For an example of millions of credit card account numbers being stolen through the mail… i can’t give you that. but how about thousands of people’s accounts taken for millions of dollars? http://www.nytimes.com/2000/06/08/nyregion/2-charged-in-1.5-million-mail-theft-scheme.html?sec=&spon=
“2 Charged in $1.5 million mail theft scheme: A young couple used mail pilfered from THOUSANDS of homes in Queens and Long Island neighborhoods to steal more than $1.5 million from banks and credit card companies, prosecutors said yesterday.”

Can you imagine someone trying to steal 100 million credit card numbers from a large city mail processing center all at once? It wouldn’t be subtle at all. On the other hard, virtual theft of over 100 million credit card numbers happened recently with Heartland, and it took them a while to figure it out. As Dr. Dan Geer once pointed out, on the Internet you’re only 150 milliseconds away from every psychopath on the planet. The risk involved in stealing data virtually is far less than it is for theft in the real world, and they payoffs are greater.

Credit card companies offer their own Identity Theft Protection services, such as:
Citi’s IdentityMonitor
Discover’s Identity Theft Protection
… and many others.

Lots of credit card companies do offer low or zero liability for identity theft, but once your information has been stolen it can be used to cause you headache in ways far outside the credit card company’s control. Health insurance fraud is a good example.

Online banking is convenient, but security protections right now are not very effective. There are a few companies out there that require hardware tokens and two-factor authentication, but in the United States that’s the exception, not the rule. People seem to have just accepted that theft and lack of privacy are the price of convenience, and rather than invest in preventative solutions, credit card companies are offering response services and making a killing.

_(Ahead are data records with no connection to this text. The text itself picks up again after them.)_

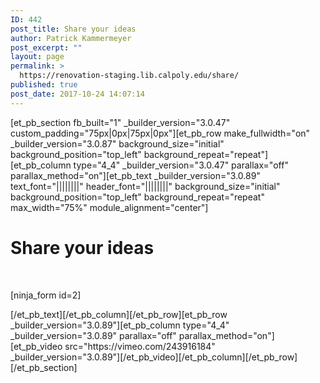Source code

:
 ```yaml
---
ID: 442
post_title: Share your ideas
author: Patrick Kammermeyer
post_excerpt: ""
layout: page
permalink: >
  https://renovation-staging.lib.calpoly.edu/share/
published: true
post_date: 2017-10-24 14:07:14
---
```

[et_pb_section fb_built="1" _builder_version="3.0.47" custom_padding="75px|0px|75px|0px"][et_pb_row make_fullwidth="on" _builder_version="3.0.87" background_size="initial" background_position="top_left" background_repeat="repeat"][et_pb_column type="4_4" _builder_version="3.0.47" parallax="off" parallax_method="on"][et_pb_text _builder_version="3.0.89" text_font="||||||||" header_font="||||||||" background_size="initial" background_position="top_left" background_repeat="repeat" max_width="75%" module_alignment="center"]<h1><strong>Share</strong> your ideas</h1>
<p>&nbsp;</p>
<p>[ninja_form id=2]</p>[/et_pb_text][/et_pb_column][/et_pb_row][et_pb_row _builder_version="3.0.89"][et_pb_column type="4_4" _builder_version="3.0.89" parallax="off" parallax_method="on"][et_pb_video src="https://vimeo.com/243916184" _builder_version="3.0.89"][/et_pb_video][/et_pb_column][/et_pb_row][/et_pb_section]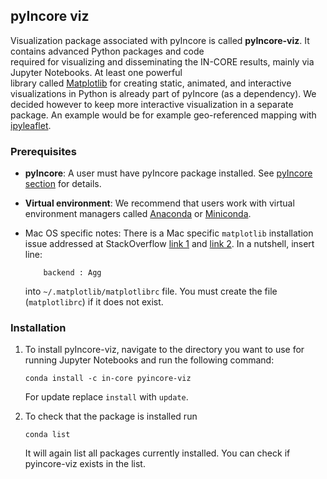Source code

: ## pyIncore viz

Visualization package associated with pyIncore is called **pyIncore-viz**. It contains advanced Python packages and code  
required for visualizing and disseminating the IN-CORE results, mainly via Jupyter Notebooks. At least one powerful  
library called [Matplotlib](https://matplotlib.org/) for creating static, animated, and interactive visualizations in Python 
is already part of pyIncore (as a dependency). We decided however to keep 
more interactive visualization in a separate package. An example would be for example geo-referenced mapping with 
[ipyleaflet](https://ipyleaflet.readthedocs.io/en/latest/).
 
### Prerequisites

- **pyIncore**: A user must have pyIncore package installed. See [pyIncore section](pyincore) for details.

- **Virtual environment**: We recommend that users work with virtual environment managers called [Anaconda](https://www.anaconda.com/) 
or [Miniconda](https://docs.conda.io/en/latest/miniconda.html).

- Mac OS specific notes: There is a Mac specific `matplotlib` installation issue addressed 
  at StackOverflow [link 1](https://stackoverflow.com/questions/4130355/python-matplotlib-framework-under-macosx) and [link 2](https://stackoverflow.com/questions/21784641/installation-issue-with-matplotlib-python). In a nutshell, insert line:
    ```
        backend : Agg
    ```
    
    into `~/.matplotlib/matplotlibrc` file. You must create the file (`matplotlibrc`) if it does not exist.

### Installation

1. To install pyIncore-viz, navigate to the directory you want to use for running Jupyter Notebooks and run the following command:
    ```
    conda install -c in-core pyincore-viz
    ```
   
   For update replace `install` with `update`.
   
2. To check that the package is installed run 
    ```
    conda list
    ```
    It will again list all packages currently installed. You can check if pyincore-viz exists in the list.
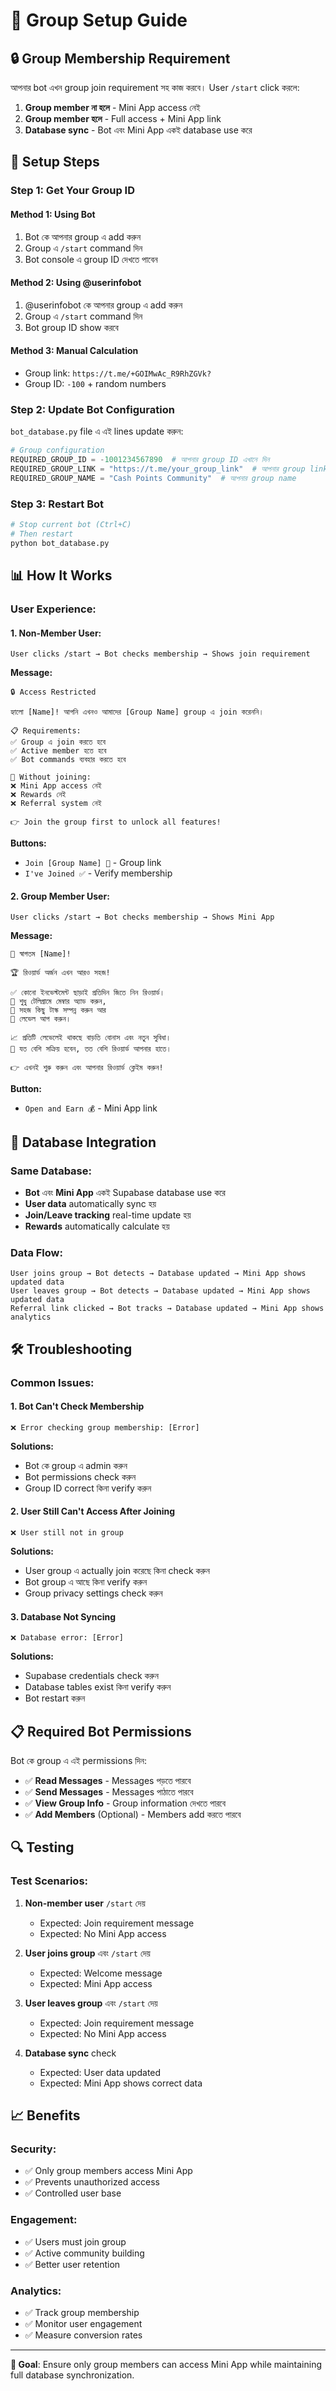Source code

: # 📱 Group Setup Guide

## 🔒 **Group Membership Requirement**

আপনার bot এখন group join requirement সহ কাজ করবে। User `/start` click করলে:

1. **Group member না হলে** - Mini App access নেই
2. **Group member হলে** - Full access + Mini App link
3. **Database sync** - Bot এবং Mini App একই database use করে

## 🚀 **Setup Steps**

### **Step 1: Get Your Group ID**

#### **Method 1: Using Bot**
1. Bot কে আপনার group এ add করুন
2. Group এ `/start` command দিন
3. Bot console এ group ID দেখতে পাবেন

#### **Method 2: Using @userinfobot**
1. @userinfobot কে আপনার group এ add করুন
2. Group এ `/start` command দিন
3. Bot group ID show করবে

#### **Method 3: Manual Calculation**
- Group link: `https://t.me/+GOIMwAc_R9RhZGVk?`
- Group ID: `-100` + random numbers

### **Step 2: Update Bot Configuration**

`bot_database.py` file এ এই lines update করুন:

```python
# Group configuration
REQUIRED_GROUP_ID = -1001234567890  # আপনার group ID এখানে দিন
REQUIRED_GROUP_LINK = "https://t.me/your_group_link"  # আপনার group link এখানে দিন
REQUIRED_GROUP_NAME = "Cash Points Community"  # আপনার group name
```

### **Step 3: Restart Bot**

```bash
# Stop current bot (Ctrl+C)
# Then restart
python bot_database.py
```

## 📊 **How It Works**

### **User Experience:**

#### **1. Non-Member User:**
```
User clicks /start → Bot checks membership → Shows join requirement
```

**Message:**
```
🔒 Access Restricted

হ্যালো [Name]! আপনি এখনও আমাদের [Group Name] group এ join করেননি।

📋 Requirements:
✅ Group এ join করতে হবে
✅ Active member হতে হবে
✅ Bot commands ব্যবহার করতে হবে

🚫 Without joining:
❌ Mini App access নেই
❌ Rewards নেই
❌ Referral system নেই

👉 Join the group first to unlock all features!
```

**Buttons:**
- `Join [Group Name] 📱` - Group link
- `I've Joined ✅` - Verify membership

#### **2. Group Member User:**
```
User clicks /start → Bot checks membership → Shows Mini App
```

**Message:**
```
🎉 স্বাগতম [Name]!

🏆 রিওয়ার্ড অর্জন এখন আরও সহজ!

✅ কোনো ইনভেস্টমেন্ট ছাড়াই প্রতিদিন জিতে নিন রিওয়ার্ড।
👥 শুধু টেলিগ্রামে মেম্বার অ্যাড করুন,
🎯 সহজ কিছু টাস্ক সম্পন্ন করুন আর
🚀 লেভেল আপ করুন।

📈 প্রতিটি লেভেলেই থাকছে বাড়তি বোনাস এবং নতুন সুবিধা।
💎 যত বেশি সক্রিয় হবেন, তত বেশি রিওয়ার্ড আপনার হাতে।

👉 এখনই শুরু করুন এবং আপনার রিওয়ার্ড ক্লেইম করুন!
```

**Button:**
- `Open and Earn 💰` - Mini App link

## 🔄 **Database Integration**

### **Same Database:**
- **Bot** এবং **Mini App** একই Supabase database use করে
- **User data** automatically sync হয়
- **Join/Leave tracking** real-time update হয়
- **Rewards** automatically calculate হয়

### **Data Flow:**
```
User joins group → Bot detects → Database updated → Mini App shows updated data
User leaves group → Bot detects → Database updated → Mini App shows updated data
Referral link clicked → Bot tracks → Database updated → Mini App shows analytics
```

## 🛠️ **Troubleshooting**

### **Common Issues:**

#### **1. Bot Can't Check Membership**
```
❌ Error checking group membership: [Error]
```

**Solutions:**
- Bot কে group এ admin করুন
- Bot permissions check করুন
- Group ID correct কিনা verify করুন

#### **2. User Still Can't Access After Joining**
```
❌ User still not in group
```

**Solutions:**
- User group এ actually join করেছে কিনা check করুন
- Bot group এ আছে কিনা verify করুন
- Group privacy settings check করুন

#### **3. Database Not Syncing**
```
❌ Database error: [Error]
```

**Solutions:**
- Supabase credentials check করুন
- Database tables exist কিনা verify করুন
- Bot restart করুন

## 📋 **Required Bot Permissions**

Bot কে group এ এই permissions দিন:

- ✅ **Read Messages** - Messages পড়তে পারবে
- ✅ **Send Messages** - Messages পাঠাতে পারবে
- ✅ **View Group Info** - Group information দেখতে পারবে
- ✅ **Add Members** (Optional) - Members add করতে পারবে

## 🔍 **Testing**

### **Test Scenarios:**

1. **Non-member user** `/start` দেয়
   - Expected: Join requirement message
   - Expected: No Mini App access

2. **User joins group** এবং `/start` দেয়
   - Expected: Welcome message
   - Expected: Mini App access

3. **User leaves group** এবং `/start` দেয়
   - Expected: Join requirement message
   - Expected: No Mini App access

4. **Database sync** check
   - Expected: User data updated
   - Expected: Mini App shows correct data

## 📈 **Benefits**

### **Security:**
- ✅ Only group members access Mini App
- ✅ Prevents unauthorized access
- ✅ Controlled user base

### **Engagement:**
- ✅ Users must join group
- ✅ Active community building
- ✅ Better user retention

### **Analytics:**
- ✅ Track group membership
- ✅ Monitor user engagement
- ✅ Measure conversion rates

---

**🎯 Goal**: Ensure only group members can access Mini App while maintaining full database synchronization.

Mastercard and Visa both have a “zero liability” policy for unauthorised transactions. It is by far a better way to conduct transactions online compared to other means.

If your argument is that online merchants can store credit card details rather than merely forwarding them to a payment gateway, then I fail to see why the average credit card user shouldn’t take steps to avoid their paper mail being intercepted by an unscrupulous person.

And in what world does pushing online statements constitute increasing “identity theft protection sales”? And what are these “identity theft protection” products you speak of? Do you allege Citibank to have a financial stake in them too?

It is quite interesting that you accuse Citibank of scaremongering, yet all your article appears to do is raise unfounded allegations at a company, which, for the most part, appears generally concerned with the inherent insecurity of delivering paper mail to (what I would assume to be, in the majority of cases) unsecured mailboxes.

If you’re a target for identity fraud, it seems that your mailbox would be a fantastic way to acquire information to proceed. Do you really wish to dispute this?